Swan Lake is every choreographer’s plaything and Tchaikovsky’s score is always a winner. Graeme Murphy’s radical version for Australian Ballet at the London Coliseum is half-modern and half-traditional, pandering both to those who want something new and to those who want something old. It never quite gels. But despite its flaws, and the juggling with the score, the production is entertaining, often dramatic and the horizontal lifts are particularly buoyant.
The action is re-set in the Edwardian era. Odette (Amber Scott) marries Prince Siegfried (Adam Bull) only to find that he intends to continue his relationship with Baroness von Rothbart. A pas de deux becomes a pas de trois. Audiences in 2002 at the ballet’s premiere in Melbourne instantly saw a parallel with Diana, Prince Charles and Camilla Parker Bowles. Odette expresses her frustration and rage in fouettés and throws herself into the arms of the equerries, one by one, ready to bed them all. She ends up in a sanatorium run by nuns and thinks she is a swan.
Guys and Dolls, the classic Broadway musical at Phoenix Theatre, has a wonderful collection of songs by Frank Loesser.
The first-rate book by Jo Swerling and Abe Burrows, sentimental and witty, is based on Damon Runyon’s The Idyll of Miss Sarah Brown and the low-life characters in Runyon’s short stories.
Australian comedian Rebel Wilson, who presented the award for Best Supporting Actor at the 2016 Bafta ceremony and stole the show with her bawdy wit, is now making her London stage debut in a great comedy role: as Miss Adelaide, a dumb cabaret showgirl, who has been engaged to a gambler for 14 years.
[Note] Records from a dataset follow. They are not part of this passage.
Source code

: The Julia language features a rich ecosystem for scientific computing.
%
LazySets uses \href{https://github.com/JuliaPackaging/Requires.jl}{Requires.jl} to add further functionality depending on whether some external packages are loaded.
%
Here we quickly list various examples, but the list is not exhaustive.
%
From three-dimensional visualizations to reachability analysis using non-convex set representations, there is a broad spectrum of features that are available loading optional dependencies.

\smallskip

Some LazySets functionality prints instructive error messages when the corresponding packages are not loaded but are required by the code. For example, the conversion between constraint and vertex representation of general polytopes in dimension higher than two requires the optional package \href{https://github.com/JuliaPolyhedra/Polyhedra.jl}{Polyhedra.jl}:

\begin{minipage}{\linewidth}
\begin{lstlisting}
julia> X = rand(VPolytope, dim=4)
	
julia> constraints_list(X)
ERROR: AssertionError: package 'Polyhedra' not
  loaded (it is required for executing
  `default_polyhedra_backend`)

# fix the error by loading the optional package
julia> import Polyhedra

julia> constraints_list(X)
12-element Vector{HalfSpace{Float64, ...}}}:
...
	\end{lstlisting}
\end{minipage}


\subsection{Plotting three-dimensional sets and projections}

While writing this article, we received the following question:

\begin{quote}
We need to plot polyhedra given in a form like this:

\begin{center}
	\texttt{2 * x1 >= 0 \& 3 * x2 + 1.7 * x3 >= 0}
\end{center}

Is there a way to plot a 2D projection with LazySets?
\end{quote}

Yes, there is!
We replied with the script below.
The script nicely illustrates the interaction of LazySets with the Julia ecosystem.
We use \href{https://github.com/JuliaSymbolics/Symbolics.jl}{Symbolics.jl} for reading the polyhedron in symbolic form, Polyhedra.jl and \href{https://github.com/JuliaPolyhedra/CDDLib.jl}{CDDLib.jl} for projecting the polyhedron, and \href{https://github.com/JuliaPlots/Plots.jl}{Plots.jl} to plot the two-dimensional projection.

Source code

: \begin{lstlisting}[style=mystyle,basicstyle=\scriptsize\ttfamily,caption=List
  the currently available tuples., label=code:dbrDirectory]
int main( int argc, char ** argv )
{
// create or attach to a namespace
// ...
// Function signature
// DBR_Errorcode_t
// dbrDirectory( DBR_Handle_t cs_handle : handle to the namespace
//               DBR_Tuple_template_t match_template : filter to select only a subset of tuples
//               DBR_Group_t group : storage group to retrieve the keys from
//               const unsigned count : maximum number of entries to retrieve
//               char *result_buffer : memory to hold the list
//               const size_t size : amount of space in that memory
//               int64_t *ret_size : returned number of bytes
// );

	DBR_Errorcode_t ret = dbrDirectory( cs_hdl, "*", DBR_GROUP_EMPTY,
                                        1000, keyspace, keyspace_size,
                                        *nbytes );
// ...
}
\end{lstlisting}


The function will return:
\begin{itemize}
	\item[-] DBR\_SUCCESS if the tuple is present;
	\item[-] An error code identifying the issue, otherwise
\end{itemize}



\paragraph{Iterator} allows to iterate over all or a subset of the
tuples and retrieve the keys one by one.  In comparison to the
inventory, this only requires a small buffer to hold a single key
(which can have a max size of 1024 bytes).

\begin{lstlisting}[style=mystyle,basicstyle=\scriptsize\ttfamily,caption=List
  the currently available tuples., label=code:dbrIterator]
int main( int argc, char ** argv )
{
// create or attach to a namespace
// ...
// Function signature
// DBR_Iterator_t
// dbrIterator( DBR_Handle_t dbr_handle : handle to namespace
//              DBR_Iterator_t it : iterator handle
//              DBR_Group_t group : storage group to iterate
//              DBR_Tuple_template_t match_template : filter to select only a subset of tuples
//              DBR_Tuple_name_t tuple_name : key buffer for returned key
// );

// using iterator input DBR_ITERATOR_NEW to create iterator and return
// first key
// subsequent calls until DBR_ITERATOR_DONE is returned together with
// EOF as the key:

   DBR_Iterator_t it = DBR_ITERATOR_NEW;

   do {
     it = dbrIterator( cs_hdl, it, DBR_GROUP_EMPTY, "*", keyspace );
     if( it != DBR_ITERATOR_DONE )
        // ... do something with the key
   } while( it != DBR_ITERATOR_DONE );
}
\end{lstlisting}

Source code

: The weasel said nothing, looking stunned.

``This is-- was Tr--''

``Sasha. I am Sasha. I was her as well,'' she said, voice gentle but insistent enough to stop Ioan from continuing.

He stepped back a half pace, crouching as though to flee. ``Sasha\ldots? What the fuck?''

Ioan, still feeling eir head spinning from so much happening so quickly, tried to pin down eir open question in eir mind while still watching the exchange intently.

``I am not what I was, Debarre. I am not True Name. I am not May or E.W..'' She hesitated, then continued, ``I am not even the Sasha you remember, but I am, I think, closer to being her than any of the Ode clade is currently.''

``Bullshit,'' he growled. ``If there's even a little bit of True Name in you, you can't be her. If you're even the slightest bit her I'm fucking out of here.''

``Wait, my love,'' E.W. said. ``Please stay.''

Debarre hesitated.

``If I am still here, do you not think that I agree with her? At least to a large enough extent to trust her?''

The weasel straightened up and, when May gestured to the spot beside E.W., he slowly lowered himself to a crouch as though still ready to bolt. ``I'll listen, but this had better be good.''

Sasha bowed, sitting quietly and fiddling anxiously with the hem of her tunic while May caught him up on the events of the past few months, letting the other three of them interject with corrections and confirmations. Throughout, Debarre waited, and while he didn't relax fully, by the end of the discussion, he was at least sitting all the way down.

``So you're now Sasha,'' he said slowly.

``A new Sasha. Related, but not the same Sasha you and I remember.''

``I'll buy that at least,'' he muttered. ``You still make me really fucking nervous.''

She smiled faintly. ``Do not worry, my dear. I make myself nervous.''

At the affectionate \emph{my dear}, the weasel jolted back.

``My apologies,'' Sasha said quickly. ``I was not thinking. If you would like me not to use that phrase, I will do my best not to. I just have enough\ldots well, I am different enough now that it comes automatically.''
Wilson, a big doll, is not afraid to play up to her admirers who expect her to be broad, raunchy and unsubtle. Her diction is not as clear as the more experienced actors. Her best moment is when she is singing Sue Me! and she gets really mad with her fiancé when it looks as if the wedding is going to be called off yet again.
Simon Lipkin, a likeable funny actor and an admirable sheepish foil, is cast as Nathan Detroit, who runs the oldest established crap game in New York and bets Sky Masterson (Oliver Tompsett) that he can’t seduce a Salvation Army sister (Siubhan Harrison). Sit Down, You’re Rockin’ the Boat, as always, stops the show. The encore is built-in.
The Tiger Lillies have a flair for the macabre, the surreal, the anarchic and the mordant. Their act is modelled on pre-war Berlin cabaret and they have performed in opera houses, at rock festivals, circus tents and smelly pubs. Love for Sale, their latest show at Soho Theatre, has been commissioned by Opera North Projects. The classic songs of Cole Porter are reimagined to explore the darkness beneath the surface.
I much enjoyed the music and Martyn Jacques’s emphatic, hypnotic falsetto singing. He accompanies himself on accordion, piano and banjolele. His performance is immeasurably enhanced by Adrian Stout’s musicianship on double bass and musical saw.
The run of Maury Yeston’s Titanic at Charing Cross Theatre has been extended to August 13. Please don’t miss it. It is an outstanding American musical, superbly sung. I cannot recommend it too highly.